══ PROVIDED DATA ══

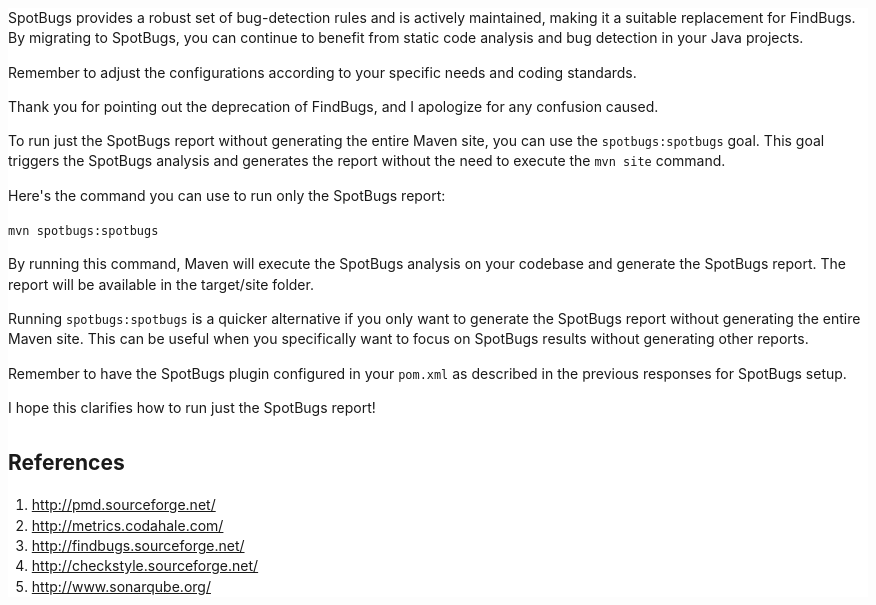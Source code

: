 SpotBugs provides a robust set of bug-detection rules and is actively maintained, making it a suitable replacement for FindBugs. By migrating to SpotBugs, you can continue to benefit from static code analysis and bug detection in your Java projects.

Remember to adjust the configurations according to your specific needs and coding standards.

Thank you for pointing out the deprecation of FindBugs, and I apologize for any confusion caused.

To run just the SpotBugs report without generating the entire Maven site, you can use the `spotbugs:spotbugs` goal. This goal triggers the SpotBugs analysis and generates the report without the need to execute the `mvn site` command.

Here's the command you can use to run only the SpotBugs report:

```shell
mvn spotbugs:spotbugs
```

By running this command, Maven will execute the SpotBugs analysis on your codebase and generate the SpotBugs report. The report will be available in the target/site folder.

Running `spotbugs:spotbugs` is a quicker alternative if you only want to generate the SpotBugs report without generating the entire Maven site. This can be useful when you specifically want to focus on SpotBugs results without generating other reports.

Remember to have the SpotBugs plugin configured in your `pom.xml` as described in the previous responses for SpotBugs setup.

I hope this clarifies how to run just the SpotBugs report!

## References

1. http://pmd.sourceforge.net/
2. http://metrics.codahale.com/
3. http://findbugs.sourceforge.net/
4. http://checkstyle.sourceforge.net/
5. http://www.sonarqube.org/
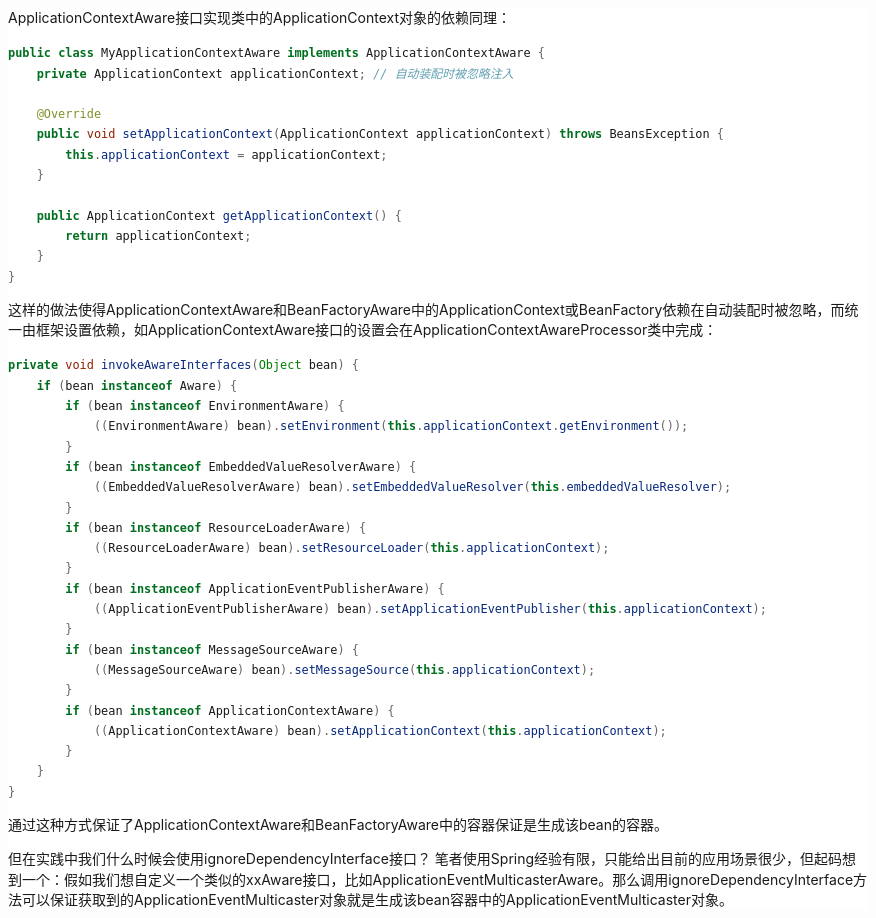 ApplicationContextAware接口实现类中的ApplicationContext对象的依赖同理：



```java
public class MyApplicationContextAware implements ApplicationContextAware {
    private ApplicationContext applicationContext; // 自动装配时被忽略注入

    @Override
    public void setApplicationContext(ApplicationContext applicationContext) throws BeansException {
        this.applicationContext = applicationContext;
    }

    public ApplicationContext getApplicationContext() {
        return applicationContext;
    }
}
```

这样的做法使得ApplicationContextAware和BeanFactoryAware中的ApplicationContext或BeanFactory依赖在自动装配时被忽略，而统一由框架设置依赖，如ApplicationContextAware接口的设置会在ApplicationContextAwareProcessor类中完成：



```java
private void invokeAwareInterfaces(Object bean) {
    if (bean instanceof Aware) {
        if (bean instanceof EnvironmentAware) {
            ((EnvironmentAware) bean).setEnvironment(this.applicationContext.getEnvironment());
        }
        if (bean instanceof EmbeddedValueResolverAware) {
            ((EmbeddedValueResolverAware) bean).setEmbeddedValueResolver(this.embeddedValueResolver);
        }
        if (bean instanceof ResourceLoaderAware) {
            ((ResourceLoaderAware) bean).setResourceLoader(this.applicationContext);
        }
        if (bean instanceof ApplicationEventPublisherAware) {
            ((ApplicationEventPublisherAware) bean).setApplicationEventPublisher(this.applicationContext);
        }
        if (bean instanceof MessageSourceAware) {
            ((MessageSourceAware) bean).setMessageSource(this.applicationContext);
        }
        if (bean instanceof ApplicationContextAware) {
            ((ApplicationContextAware) bean).setApplicationContext(this.applicationContext);
        }
    }
}
```

通过这种方式保证了ApplicationContextAware和BeanFactoryAware中的容器保证是生成该bean的容器。

但在实践中我们什么时候会使用ignoreDependencyInterface接口？
笔者使用Spring经验有限，只能给出目前的应用场景很少，但起码想到一个：假如我们想自定义一个类似的xxAware接口，比如ApplicationEventMulticasterAware。那么调用ignoreDependencyInterface方法可以保证获取到的ApplicationEventMulticaster对象就是生成该bean容器中的ApplicationEventMulticaster对象。
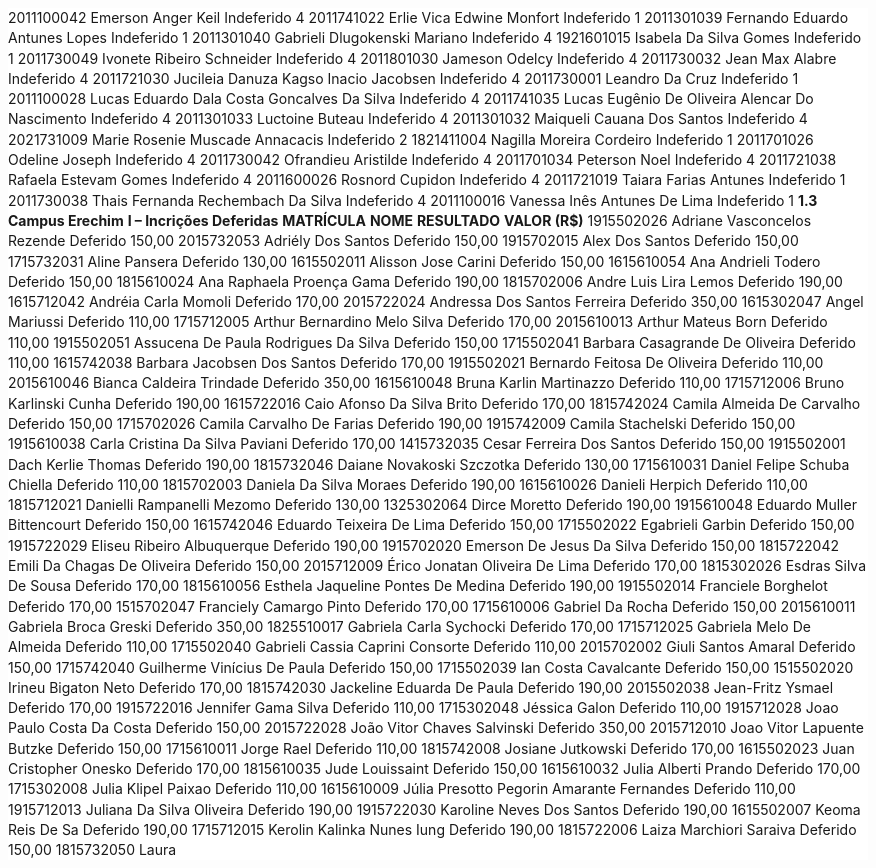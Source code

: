 2011100042   Emerson Anger Keil   Indeferido   4     2011741022   Erlie Vica Edwine Monfort   Indeferido   1     2011301039   Fernando Eduardo Antunes Lopes   Indeferido   1     2011301040   Gabrieli Dlugokenski Mariano   Indeferido   4     1921601015   Isabela Da Silva Gomes   Indeferido   1     2011730049   Ivonete Ribeiro Schneider   Indeferido   4     2011801030   Jameson Odelcy   Indeferido   4     2011730032   Jean Max Alabre   Indeferido   4     2011721030   Jucileia Danuza Kagso Inacio Jacobsen   Indeferido   4     2011730001   Leandro Da Cruz   Indeferido   1     2011100028   Lucas Eduardo Dala Costa Goncalves Da Silva   Indeferido   4     2011741035   Lucas Eugênio De Oliveira Alencar Do Nascimento   Indeferido   4     2011301033   Luctoine Buteau   Indeferido   4     2011301032   Maiqueli Cauana Dos Santos   Indeferido   4     2021731009   Marie Rosenie Muscade Annacacis   Indeferido   2     1821411004   Nagilla Moreira Cordeiro   Indeferido   1     2011701026   Odeline Joseph   Indeferido   4     2011730042   Ofrandieu Aristilde   Indeferido   4     2011701034   Peterson Noel   Indeferido   4     2011721038   Rafaela Estevam Gomes   Indeferido   4     2011600026   Rosnord Cupidon   Indeferido   4     2011721019   Taiara Farias Antunes   Indeferido   1     2011730038   Thais Fernanda Rechembach Da Silva   Indeferido   4     2011100016   Vanessa Inês Antunes De Lima   Indeferido   1       **1.3 Campus Erechim** **I – Incrições Deferidas**     **MATRÍCULA**   **NOME**   **RESULTADO**   **VALOR (R$)**     1915502026   Adriane Vasconcelos Rezende   Deferido   150,00     2015732053   Adriély Dos Santos   Deferido   150,00     1915702015   Alex Dos Santos   Deferido   150,00     1715732031   Aline Pansera   Deferido   130,00     1615502011   Alisson Jose Carini   Deferido   150,00     1615610054   Ana Andrieli Todero   Deferido   150,00     1815610024   Ana Raphaela Proença Gama   Deferido   190,00     1815702006   Andre Luis Lira Lemos   Deferido   190,00     1615712042   Andréia Carla Momoli   Deferido   170,00     2015722024   Andressa Dos Santos Ferreira   Deferido   350,00     1615302047   Angel Mariussi   Deferido   110,00     1715712005   Arthur Bernardino Melo Silva   Deferido   170,00     2015610013   Arthur Mateus Born   Deferido   110,00     1915502051   Assucena De Paula Rodrigues Da Silva   Deferido   150,00     1715502041   Barbara Casagrande De Oliveira   Deferido   110,00     1615742038   Barbara Jacobsen Dos Santos   Deferido   170,00     1915502021   Bernardo Feitosa De Oliveira   Deferido   110,00     2015610046   Bianca Caldeira Trindade   Deferido   350,00     1615610048   Bruna Karlin Martinazzo   Deferido   110,00     1715712006   Bruno Karlinski Cunha   Deferido   190,00     1615722016   Caio Afonso Da Silva Brito   Deferido   170,00     1815742024   Camila Almeida De Carvalho   Deferido   150,00     1715702026   Camila Carvalho De Farias   Deferido   190,00     1915742009   Camila Stachelski   Deferido   150,00     1915610038   Carla Cristina Da Silva Paviani   Deferido   170,00     1415732035   Cesar Ferreira Dos Santos   Deferido   150,00     1915502001   Dach Kerlie Thomas   Deferido   190,00     1815732046   Daiane Novakoski Szczotka   Deferido   130,00     1715610031   Daniel Felipe Schuba Chiella   Deferido   110,00     1815702003   Daniela Da Silva Moraes   Deferido   190,00     1615610026   Danieli Herpich   Deferido   110,00     1815712021   Danielli Rampanelli Mezomo   Deferido   130,00     1325302064   Dirce Moretto   Deferido   190,00     1915610048   Eduardo Muller Bittencourt   Deferido   150,00     1615742046   Eduardo Teixeira De Lima   Deferido   150,00     1715502022   Egabrieli Garbin   Deferido   150,00     1915722029   Eliseu Ribeiro Albuquerque   Deferido   190,00     1915702020   Emerson De Jesus Da Silva   Deferido   150,00     1815722042   Emili Da Chagas De Oliveira   Deferido   150,00     2015712009   Érico Jonatan Oliveira De Lima   Deferido   170,00     1815302026   Esdras Silva De Sousa   Deferido   170,00     1815610056   Esthela Jaqueline Pontes De Medina   Deferido   190,00     1915502014   Franciele Borghelot   Deferido   170,00     1515702047   Franciely Camargo Pinto   Deferido   170,00     1715610006   Gabriel Da Rocha   Deferido   150,00     2015610011   Gabriela Broca Greski   Deferido   350,00     1825510017   Gabriela Carla Sychocki   Deferido   170,00     1715712025   Gabriela Melo De Almeida   Deferido   110,00     1715502040   Gabrieli Cassia Caprini Consorte   Deferido   110,00     2015702002   Giuli Santos Amaral   Deferido   150,00     1715742040   Guilherme Vinícius De Paula   Deferido   150,00     1715502039   Ian Costa Cavalcante   Deferido   150,00     1515502020   Irineu Bigaton Neto   Deferido   170,00     1815742030   Jackeline Eduarda De Paula   Deferido   190,00     2015502038   Jean-Fritz Ysmael   Deferido   170,00     1915722016   Jennifer Gama Silva   Deferido   110,00     1715302048   Jéssica Galon   Deferido   110,00     1915712028   Joao Paulo Costa Da Costa   Deferido   150,00     2015722028   João Vitor Chaves Salvinski   Deferido   350,00     2015712010   Joao Vitor Lapuente Butzke   Deferido   150,00     1715610011   Jorge Rael   Deferido   110,00     1815742008   Josiane Jutkowski   Deferido   170,00     1615502023   Juan Cristopher Onesko   Deferido   170,00     1815610035   Jude Louissaint   Deferido   150,00     1615610032   Julia Alberti Prando   Deferido   170,00     1715302008   Julia Klipel Paixao   Deferido   110,00     1615610009   Júlia Presotto Pegorin Amarante Fernandes   Deferido   110,00     1915712013   Juliana Da Silva Oliveira   Deferido   190,00     1915722030   Karoline Neves Dos Santos   Deferido   190,00     1615502007   Keoma Reis De Sa   Deferido   190,00     1715712015   Kerolin Kalinka Nunes Iung   Deferido   190,00     1815722006   Laiza Marchiori Saraiva   Deferido   150,00     1815732050   Laura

═══

WORK TO COMPLETE
Write out an exact copy of the listing, first line through the line containing "By running this", with the pictures left out.

RESPONSE
Source code

: SpotBugs provides a robust set of bug-detection rules and is actively maintained, making it a suitable replacement for FindBugs. By migrating to SpotBugs, you can continue to benefit from static code analysis and bug detection in your Java projects.

Remember to adjust the configurations according to your specific needs and coding standards.

Thank you for pointing out the deprecation of FindBugs, and I apologize for any confusion caused.

To run just the SpotBugs report without generating the entire Maven site, you can use the `spotbugs:spotbugs` goal. This goal triggers the SpotBugs analysis and generates the report without the need to execute the `mvn site` command.

Here's the command you can use to run only the SpotBugs report:

```shell
mvn spotbugs:spotbugs
```

By running this command, Maven will execute the SpotBugs analysis on your codebase and generate the SpotBugs report. The report will be available in the target/site folder.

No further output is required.